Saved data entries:
· · · ·

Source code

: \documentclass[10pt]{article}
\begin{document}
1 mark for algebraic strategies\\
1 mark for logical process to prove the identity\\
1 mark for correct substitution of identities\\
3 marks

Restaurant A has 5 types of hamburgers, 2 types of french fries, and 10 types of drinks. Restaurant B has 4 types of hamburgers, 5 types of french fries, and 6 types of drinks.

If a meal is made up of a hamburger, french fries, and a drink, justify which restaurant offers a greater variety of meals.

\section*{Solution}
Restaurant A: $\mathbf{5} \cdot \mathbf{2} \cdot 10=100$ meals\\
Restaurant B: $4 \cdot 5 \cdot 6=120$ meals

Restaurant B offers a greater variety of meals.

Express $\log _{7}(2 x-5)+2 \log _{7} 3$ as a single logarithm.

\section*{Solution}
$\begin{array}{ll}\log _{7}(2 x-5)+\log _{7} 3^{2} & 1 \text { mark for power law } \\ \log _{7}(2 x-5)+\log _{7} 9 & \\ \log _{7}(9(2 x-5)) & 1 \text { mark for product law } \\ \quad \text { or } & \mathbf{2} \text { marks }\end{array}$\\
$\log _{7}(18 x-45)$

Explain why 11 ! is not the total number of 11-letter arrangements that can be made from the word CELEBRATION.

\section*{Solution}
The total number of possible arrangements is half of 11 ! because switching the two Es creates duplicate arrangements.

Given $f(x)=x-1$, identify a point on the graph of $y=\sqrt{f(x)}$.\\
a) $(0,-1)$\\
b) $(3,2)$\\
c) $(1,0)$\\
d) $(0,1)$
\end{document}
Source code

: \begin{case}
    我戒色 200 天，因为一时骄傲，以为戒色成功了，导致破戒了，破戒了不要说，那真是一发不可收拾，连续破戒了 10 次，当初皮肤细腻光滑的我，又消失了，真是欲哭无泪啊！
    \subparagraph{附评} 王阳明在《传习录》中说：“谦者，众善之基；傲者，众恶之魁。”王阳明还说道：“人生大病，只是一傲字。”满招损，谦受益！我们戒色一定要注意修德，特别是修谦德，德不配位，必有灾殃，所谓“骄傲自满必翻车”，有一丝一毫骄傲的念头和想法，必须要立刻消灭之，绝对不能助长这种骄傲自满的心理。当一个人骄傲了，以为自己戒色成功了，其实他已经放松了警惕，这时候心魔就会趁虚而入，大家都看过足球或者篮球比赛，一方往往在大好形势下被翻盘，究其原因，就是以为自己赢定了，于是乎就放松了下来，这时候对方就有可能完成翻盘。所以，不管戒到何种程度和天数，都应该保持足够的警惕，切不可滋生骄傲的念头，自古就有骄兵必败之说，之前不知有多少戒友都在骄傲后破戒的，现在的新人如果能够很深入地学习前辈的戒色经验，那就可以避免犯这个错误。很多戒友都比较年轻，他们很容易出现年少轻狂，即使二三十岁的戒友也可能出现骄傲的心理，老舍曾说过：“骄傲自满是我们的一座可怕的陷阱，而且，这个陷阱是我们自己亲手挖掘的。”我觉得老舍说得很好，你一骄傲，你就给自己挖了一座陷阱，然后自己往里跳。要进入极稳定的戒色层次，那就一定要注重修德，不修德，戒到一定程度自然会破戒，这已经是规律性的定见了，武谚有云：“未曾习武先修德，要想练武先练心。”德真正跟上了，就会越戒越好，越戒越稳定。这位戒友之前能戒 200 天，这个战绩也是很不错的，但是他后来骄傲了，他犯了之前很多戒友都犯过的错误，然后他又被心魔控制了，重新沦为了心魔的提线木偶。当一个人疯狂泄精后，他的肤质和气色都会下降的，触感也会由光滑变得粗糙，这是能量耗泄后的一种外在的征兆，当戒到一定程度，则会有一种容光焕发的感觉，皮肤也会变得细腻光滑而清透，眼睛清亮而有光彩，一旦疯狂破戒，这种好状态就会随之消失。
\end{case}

· · · ·

[Exercise goal] Each record must be repeated exactly as it is.

[Solved problem]
Source code

: \documentclass[10pt]{article}
\begin{document}
1 mark for algebraic strategies\\
1 mark for logical process to prove the identity\\
1 mark for correct substitution of identities\\
3 marks

Restaurant A has 5 types of hamburgers, 2 types of french fries, and 10 types of drinks. Restaurant B has 4 types of hamburgers, 5 types of french fries, and 6 types of drinks.

If a meal is made up of a hamburger, french fries, and a drink, justify which restaurant offers a greater variety of meals.

\section*{Solution}
Restaurant A: $\mathbf{5} \cdot \mathbf{2} \cdot 10=100$ meals\\
Restaurant B: $4 \cdot 5 \cdot 6=120$ meals

Restaurant B offers a greater variety of meals.

Express $\log _{7}(2 x-5)+2 \log _{7} 3$ as a single logarithm.

\section*{Solution}
$\begin{array}{ll}\log _{7}(2 x-5)+\log _{7} 3^{2} & 1 \text { mark for power law } \\ \log _{7}(2 x-5)+\log _{7} 9 & \\ \log _{7}(9(2 x-5)) & 1 \text { mark for product law } \\ \quad \text { or } & \mathbf{2} \text { marks }\end{array}$\\
$\log _{7}(18 x-45)$

Explain why 11 ! is not the total number of 11-letter arrangements that can be made from the word CELEBRATION.

\section*{Solution}
The total number of possible arrangements is half of 11 ! because switching the two Es creates duplicate arrangements.

Given $f(x)=x-1$, identify a point on the graph of $y=\sqrt{f(x)}$.\\
a) $(0,-1)$\\
b) $(3,2)$\\
c) $(1,0)$\\
d) $(0,1)$
\end{document}
Source code

: \begin{case}
    我戒色 200 天，因为一时骄傲，以为戒色成功了，导致破戒了，破戒了不要说，那真是一发不可收拾，连续破戒了 10 次，当初皮肤细腻光滑的我，又消失了，真是欲哭无泪啊！
    \subparagraph{附评} 王阳明在《传习录》中说：“谦者，众善之基；傲者，众恶之魁。”王阳明还说道：“人生大病，只是一傲字。”满招损，谦受益！我们戒色一定要注意修德，特别是修谦德，德不配位，必有灾殃，所谓“骄傲自满必翻车”，有一丝一毫骄傲的念头和想法，必须要立刻消灭之，绝对不能助长这种骄傲自满的心理。当一个人骄傲了，以为自己戒色成功了，其实他已经放松了警惕，这时候心魔就会趁虚而入，大家都看过足球或者篮球比赛，一方往往在大好形势下被翻盘，究其原因，就是以为自己赢定了，于是乎就放松了下来，这时候对方就有可能完成翻盘。所以，不管戒到何种程度和天数，都应该保持足够的警惕，切不可滋生骄傲的念头，自古就有骄兵必败之说，之前不知有多少戒友都在骄傲后破戒的，现在的新人如果能够很深入地学习前辈的戒色经验，那就可以避免犯这个错误。很多戒友都比较年轻，他们很容易出现年少轻狂，即使二三十岁的戒友也可能出现骄傲的心理，老舍曾说过：“骄傲自满是我们的一座可怕的陷阱，而且，这个陷阱是我们自己亲手挖掘的。”我觉得老舍说得很好，你一骄傲，你就给自己挖了一座陷阱，然后自己往里跳。要进入极稳定的戒色层次，那就一定要注重修德，不修德，戒到一定程度自然会破戒，这已经是规律性的定见了，武谚有云：“未曾习武先修德，要想练武先练心。”德真正跟上了，就会越戒越好，越戒越稳定。这位戒友之前能戒 200 天，这个战绩也是很不错的，但是他后来骄傲了，他犯了之前很多戒友都犯过的错误，然后他又被心魔控制了，重新沦为了心魔的提线木偶。当一个人疯狂泄精后，他的肤质和气色都会下降的，触感也会由光滑变得粗糙，这是能量耗泄后的一种外在的征兆，当戒到一定程度，则会有一种容光焕发的感觉，皮肤也会变得细腻光滑而清透，眼睛清亮而有光彩，一旦疯狂破戒，这种好状态就会随之消失。
\end{case}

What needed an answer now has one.